**Records:**
────

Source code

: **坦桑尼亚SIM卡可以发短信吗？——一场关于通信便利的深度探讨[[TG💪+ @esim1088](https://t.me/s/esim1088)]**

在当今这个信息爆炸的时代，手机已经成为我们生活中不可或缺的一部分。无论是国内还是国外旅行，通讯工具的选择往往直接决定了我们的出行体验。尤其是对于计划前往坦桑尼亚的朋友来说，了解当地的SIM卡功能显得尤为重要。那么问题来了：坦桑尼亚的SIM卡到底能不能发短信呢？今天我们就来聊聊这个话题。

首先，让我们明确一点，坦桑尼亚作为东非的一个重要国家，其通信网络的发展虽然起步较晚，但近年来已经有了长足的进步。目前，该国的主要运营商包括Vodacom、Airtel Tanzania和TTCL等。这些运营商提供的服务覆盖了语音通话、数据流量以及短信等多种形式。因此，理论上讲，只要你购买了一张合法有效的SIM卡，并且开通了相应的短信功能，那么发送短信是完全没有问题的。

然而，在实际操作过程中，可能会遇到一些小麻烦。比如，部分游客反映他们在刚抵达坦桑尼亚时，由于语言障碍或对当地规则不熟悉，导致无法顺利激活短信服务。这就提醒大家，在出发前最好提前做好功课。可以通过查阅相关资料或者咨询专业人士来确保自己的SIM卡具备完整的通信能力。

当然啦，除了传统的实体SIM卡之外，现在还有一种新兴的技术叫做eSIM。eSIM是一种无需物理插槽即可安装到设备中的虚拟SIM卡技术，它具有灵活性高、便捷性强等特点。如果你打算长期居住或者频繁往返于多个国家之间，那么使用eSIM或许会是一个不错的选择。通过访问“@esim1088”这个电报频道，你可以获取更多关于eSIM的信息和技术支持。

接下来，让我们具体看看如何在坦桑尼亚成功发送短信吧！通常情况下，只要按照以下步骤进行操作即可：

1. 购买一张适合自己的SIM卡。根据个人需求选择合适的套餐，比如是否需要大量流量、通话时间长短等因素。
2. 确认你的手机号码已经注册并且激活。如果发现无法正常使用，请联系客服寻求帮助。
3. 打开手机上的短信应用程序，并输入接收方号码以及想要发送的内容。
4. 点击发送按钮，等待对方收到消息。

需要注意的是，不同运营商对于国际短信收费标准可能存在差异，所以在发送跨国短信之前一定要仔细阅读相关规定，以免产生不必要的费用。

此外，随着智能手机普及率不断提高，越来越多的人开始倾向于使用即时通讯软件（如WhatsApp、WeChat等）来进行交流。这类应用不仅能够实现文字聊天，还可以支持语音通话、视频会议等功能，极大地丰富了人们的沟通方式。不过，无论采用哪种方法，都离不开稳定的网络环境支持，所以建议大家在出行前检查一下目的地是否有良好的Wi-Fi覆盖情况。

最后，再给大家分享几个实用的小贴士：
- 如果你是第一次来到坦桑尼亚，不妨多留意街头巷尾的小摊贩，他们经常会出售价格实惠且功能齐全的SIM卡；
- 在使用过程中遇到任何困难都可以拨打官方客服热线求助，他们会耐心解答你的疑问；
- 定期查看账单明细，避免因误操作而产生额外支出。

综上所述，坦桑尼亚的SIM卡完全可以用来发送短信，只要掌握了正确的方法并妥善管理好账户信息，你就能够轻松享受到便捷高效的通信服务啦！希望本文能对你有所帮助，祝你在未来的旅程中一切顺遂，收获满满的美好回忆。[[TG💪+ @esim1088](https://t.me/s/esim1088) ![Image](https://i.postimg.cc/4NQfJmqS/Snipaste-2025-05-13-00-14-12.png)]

────

**What is required:**
From the line with "2. 确认你的手机号码已经注" to the last line of the material, give every line again exactly, and only those lines.

**Expected answer:**
2. 确认你的手机号码已经注册并且激活。如果发现无法正常使用，请联系客服寻求帮助。
3. 打开手机上的短信应用程序，并输入接收方号码以及想要发送的内容。
4. 点击发送按钮，等待对方收到消息。

需要注意的是，不同运营商对于国际短信收费标准可能存在差异，所以在发送跨国短信之前一定要仔细阅读相关规定，以免产生不必要的费用。

此外，随着智能手机普及率不断提高，越来越多的人开始倾向于使用即时通讯软件（如WhatsApp、WeChat等）来进行交流。这类应用不仅能够实现文字聊天，还可以支持语音通话、视频会议等功能，极大地丰富了人们的沟通方式。不过，无论采用哪种方法，都离不开稳定的网络环境支持，所以建议大家在出行前检查一下目的地是否有良好的Wi-Fi覆盖情况。

最后，再给大家分享几个实用的小贴士：
- 如果你是第一次来到坦桑尼亚，不妨多留意街头巷尾的小摊贩，他们经常会出售价格实惠且功能齐全的SIM卡；
- 在使用过程中遇到任何困难都可以拨打官方客服热线求助，他们会耐心解答你的疑问；
- 定期查看账单明细，避免因误操作而产生额外支出。

综上所述，坦桑尼亚的SIM卡完全可以用来发送短信，只要掌握了正确的方法并妥善管理好账户信息，你就能够轻松享受到便捷高效的通信服务啦！希望本文能对你有所帮助，祝你在未来的旅程中一切顺遂，收获满满的美好回忆。[[TG💪+ @esim1088](https://t.me/s/esim1088) ![Image](https://i.postimg.cc/4NQfJmqS/Snipaste-2025-05-13-00-14-12.png)]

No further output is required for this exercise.